### Action item
Below are records; count how many of their lines contain the word "database" and give the number alone.

### Excerpted records
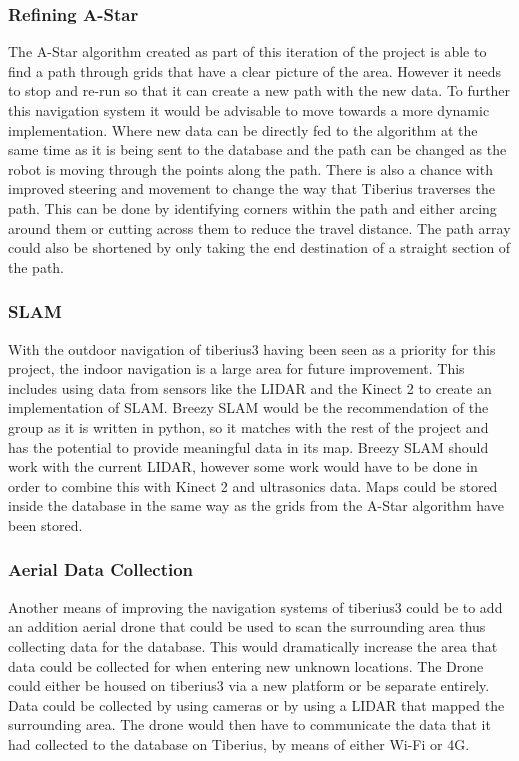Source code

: \subsubsection{Refining A-Star}
The A-Star algorithm created as part of this iteration of the project is able to find a path through grids that have a clear picture of the area. However it needs to stop and re-run so that it can create a new path with the new data. To further this navigation system it would be advisable to move towards a more dynamic implementation. Where new data can be directly fed to the algorithm at the same time as it is being sent to the database and the path can be changed as the robot is moving through the points along the path.
There is also a chance with improved steering and movement to change the way that Tiberius traverses the path. This can be done by identifying corners within the path and either arcing around them or cutting across them to reduce the travel distance. The path array could also be shortened by only taking the end destination of a straight section of the path.
\subsubsection{\gls{SLAM}}
With the outdoor navigation of \gls{tiberius3} having been seen as a priority for this project, the indoor navigation is a large area for future improvement. This includes using data from sensors like the \gls{LIDAR} and the Kinect 2 to create an implementation of \gls{SLAM}. Breezy \gls{SLAM} would be the recommendation of the group as it is written in python, so it matches with the rest of the project and has the potential to provide meaningful data in its map. Breezy \gls{SLAM} should work with the current \gls{LIDAR}, however some work would have to be done in order to combine this with Kinect 2 and ultrasonics data. Maps could be stored inside the database in the same way as the grids from the A-Star algorithm have been stored.
\subsubsection{Aerial Data Collection}
Another means of improving the navigation systems of \gls{tiberius3} could be to add an addition aerial drone that could be used to scan the surrounding area thus collecting data for the database. This would dramatically increase the area that data could be collected for when entering new unknown locations. The Drone could either be housed on \gls{tiberius3} via a new platform or be separate entirely. Data could be collected by using cameras or by using a \gls{LIDAR} that mapped the surrounding area. The drone would then have to communicate the data that it had collected to the database on Tiberius, by means of either Wi-Fi or 4G.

### Finished task
3